» WHAT THE TASK REQUIRES: The records follow. Print, word for word, the first line through the "引用此模块的项目需要进行一些额外的配置，以保证流程设计器的可用" line.

■ ■ ■ ■ ■

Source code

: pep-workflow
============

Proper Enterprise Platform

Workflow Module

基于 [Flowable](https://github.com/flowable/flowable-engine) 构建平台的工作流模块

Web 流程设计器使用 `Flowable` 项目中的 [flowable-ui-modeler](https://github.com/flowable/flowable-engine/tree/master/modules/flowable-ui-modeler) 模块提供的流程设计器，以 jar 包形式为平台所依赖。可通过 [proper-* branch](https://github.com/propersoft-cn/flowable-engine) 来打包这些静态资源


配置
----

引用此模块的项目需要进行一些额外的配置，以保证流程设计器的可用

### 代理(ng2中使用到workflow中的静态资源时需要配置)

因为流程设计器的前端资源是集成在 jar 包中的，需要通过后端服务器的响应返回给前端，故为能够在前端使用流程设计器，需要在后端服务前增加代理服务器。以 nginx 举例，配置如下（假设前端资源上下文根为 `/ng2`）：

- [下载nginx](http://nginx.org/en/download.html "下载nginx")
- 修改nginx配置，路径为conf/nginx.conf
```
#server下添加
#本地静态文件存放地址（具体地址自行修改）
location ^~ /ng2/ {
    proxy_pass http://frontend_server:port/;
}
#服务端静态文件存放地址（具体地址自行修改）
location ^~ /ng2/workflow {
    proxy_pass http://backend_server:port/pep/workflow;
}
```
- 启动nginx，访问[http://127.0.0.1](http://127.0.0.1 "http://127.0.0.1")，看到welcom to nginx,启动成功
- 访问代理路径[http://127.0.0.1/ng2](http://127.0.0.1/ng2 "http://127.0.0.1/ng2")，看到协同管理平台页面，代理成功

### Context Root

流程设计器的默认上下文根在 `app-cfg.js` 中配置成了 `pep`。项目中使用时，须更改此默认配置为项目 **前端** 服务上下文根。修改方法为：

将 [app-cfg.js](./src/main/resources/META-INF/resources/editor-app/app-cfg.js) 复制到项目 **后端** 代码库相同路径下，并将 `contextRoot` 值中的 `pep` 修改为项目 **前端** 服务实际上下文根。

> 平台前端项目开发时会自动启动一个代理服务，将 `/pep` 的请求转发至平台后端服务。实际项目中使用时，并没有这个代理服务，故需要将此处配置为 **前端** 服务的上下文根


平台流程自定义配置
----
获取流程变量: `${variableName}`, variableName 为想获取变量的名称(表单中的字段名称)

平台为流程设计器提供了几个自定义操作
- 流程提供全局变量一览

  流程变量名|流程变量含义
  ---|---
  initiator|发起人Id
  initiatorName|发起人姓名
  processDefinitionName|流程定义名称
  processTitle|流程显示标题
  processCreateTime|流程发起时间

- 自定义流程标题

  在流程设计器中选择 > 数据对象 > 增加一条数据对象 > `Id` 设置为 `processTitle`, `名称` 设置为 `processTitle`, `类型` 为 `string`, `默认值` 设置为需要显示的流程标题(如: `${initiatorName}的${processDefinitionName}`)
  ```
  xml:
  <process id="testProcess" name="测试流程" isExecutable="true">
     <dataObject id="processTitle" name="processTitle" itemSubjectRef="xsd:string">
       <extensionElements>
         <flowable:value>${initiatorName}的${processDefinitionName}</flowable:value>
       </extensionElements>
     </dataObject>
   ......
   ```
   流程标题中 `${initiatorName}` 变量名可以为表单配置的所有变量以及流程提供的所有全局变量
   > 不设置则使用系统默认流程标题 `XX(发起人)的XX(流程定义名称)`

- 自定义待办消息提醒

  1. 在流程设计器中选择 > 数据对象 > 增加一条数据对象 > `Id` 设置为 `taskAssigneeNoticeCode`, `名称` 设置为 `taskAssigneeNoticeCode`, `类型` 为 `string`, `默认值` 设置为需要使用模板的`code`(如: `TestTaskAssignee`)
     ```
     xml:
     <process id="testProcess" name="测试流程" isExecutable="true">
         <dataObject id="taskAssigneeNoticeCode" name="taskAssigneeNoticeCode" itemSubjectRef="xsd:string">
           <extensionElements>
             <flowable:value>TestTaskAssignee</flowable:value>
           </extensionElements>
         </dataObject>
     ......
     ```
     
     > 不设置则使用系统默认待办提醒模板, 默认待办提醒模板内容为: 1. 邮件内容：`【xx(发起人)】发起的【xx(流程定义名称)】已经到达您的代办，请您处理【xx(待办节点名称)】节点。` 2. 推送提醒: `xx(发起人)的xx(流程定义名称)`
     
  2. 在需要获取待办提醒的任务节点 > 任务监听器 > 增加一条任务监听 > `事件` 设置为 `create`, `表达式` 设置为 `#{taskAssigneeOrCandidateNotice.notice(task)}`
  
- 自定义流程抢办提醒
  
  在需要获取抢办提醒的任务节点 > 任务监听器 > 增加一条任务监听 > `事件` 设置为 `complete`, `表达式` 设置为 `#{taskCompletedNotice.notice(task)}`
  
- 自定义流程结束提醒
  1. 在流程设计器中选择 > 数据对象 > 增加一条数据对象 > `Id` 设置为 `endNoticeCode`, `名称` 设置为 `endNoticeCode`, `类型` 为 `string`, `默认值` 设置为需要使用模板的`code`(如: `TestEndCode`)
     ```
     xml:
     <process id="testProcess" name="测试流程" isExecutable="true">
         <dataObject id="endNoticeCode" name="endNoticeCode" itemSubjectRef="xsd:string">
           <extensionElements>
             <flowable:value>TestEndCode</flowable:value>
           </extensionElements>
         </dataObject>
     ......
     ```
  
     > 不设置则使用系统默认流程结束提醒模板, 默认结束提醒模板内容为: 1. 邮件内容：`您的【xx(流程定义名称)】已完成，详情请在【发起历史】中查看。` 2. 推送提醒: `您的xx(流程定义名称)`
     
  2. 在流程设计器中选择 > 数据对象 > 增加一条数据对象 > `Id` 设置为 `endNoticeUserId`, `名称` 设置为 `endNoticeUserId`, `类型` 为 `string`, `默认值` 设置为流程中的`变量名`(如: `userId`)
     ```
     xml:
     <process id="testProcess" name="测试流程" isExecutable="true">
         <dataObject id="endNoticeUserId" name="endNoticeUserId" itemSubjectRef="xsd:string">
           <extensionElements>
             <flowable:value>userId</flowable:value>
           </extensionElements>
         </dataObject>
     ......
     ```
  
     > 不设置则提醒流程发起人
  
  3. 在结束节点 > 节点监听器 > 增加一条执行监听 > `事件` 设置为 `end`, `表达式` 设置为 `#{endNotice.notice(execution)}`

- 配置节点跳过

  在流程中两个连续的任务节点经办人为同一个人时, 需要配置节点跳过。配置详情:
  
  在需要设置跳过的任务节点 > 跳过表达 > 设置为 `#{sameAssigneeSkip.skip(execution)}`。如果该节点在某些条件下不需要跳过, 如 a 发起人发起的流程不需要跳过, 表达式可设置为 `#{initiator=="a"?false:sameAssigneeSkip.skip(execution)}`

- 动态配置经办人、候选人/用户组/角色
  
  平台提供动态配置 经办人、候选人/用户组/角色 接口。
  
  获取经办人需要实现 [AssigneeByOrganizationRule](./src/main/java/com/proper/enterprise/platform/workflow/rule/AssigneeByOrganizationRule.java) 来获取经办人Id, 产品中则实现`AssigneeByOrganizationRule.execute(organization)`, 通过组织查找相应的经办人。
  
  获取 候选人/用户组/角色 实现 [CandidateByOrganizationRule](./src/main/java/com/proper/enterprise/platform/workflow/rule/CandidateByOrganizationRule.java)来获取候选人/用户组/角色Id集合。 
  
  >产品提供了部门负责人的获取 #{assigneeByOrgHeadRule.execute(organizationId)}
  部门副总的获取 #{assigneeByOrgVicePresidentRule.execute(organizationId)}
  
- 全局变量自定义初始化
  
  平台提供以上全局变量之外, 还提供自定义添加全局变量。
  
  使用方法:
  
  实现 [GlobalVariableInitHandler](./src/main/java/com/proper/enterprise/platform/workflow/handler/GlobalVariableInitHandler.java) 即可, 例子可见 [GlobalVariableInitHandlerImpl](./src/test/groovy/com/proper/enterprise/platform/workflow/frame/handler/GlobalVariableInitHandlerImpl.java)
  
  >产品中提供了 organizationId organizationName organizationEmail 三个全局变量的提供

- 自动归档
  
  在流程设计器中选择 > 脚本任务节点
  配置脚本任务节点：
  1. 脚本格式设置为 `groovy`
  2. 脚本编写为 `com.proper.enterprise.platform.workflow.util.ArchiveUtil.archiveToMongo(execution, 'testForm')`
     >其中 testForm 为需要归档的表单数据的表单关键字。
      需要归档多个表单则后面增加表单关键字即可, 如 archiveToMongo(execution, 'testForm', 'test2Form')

■ ■ ■ ■ ■

» OUTPUT FOR THIS TASK:
Source code

: pep-workflow
============

Proper Enterprise Platform

Workflow Module

基于 [Flowable](https://github.com/flowable/flowable-engine) 构建平台的工作流模块

Web 流程设计器使用 `Flowable` 项目中的 [flowable-ui-modeler](https://github.com/flowable/flowable-engine/tree/master/modules/flowable-ui-modeler) 模块提供的流程设计器，以 jar 包形式为平台所依赖。可通过 [proper-* branch](https://github.com/propersoft-cn/flowable-engine) 来打包这些静态资源


配置
----

引用此模块的项目需要进行一些额外的配置，以保证流程设计器的可用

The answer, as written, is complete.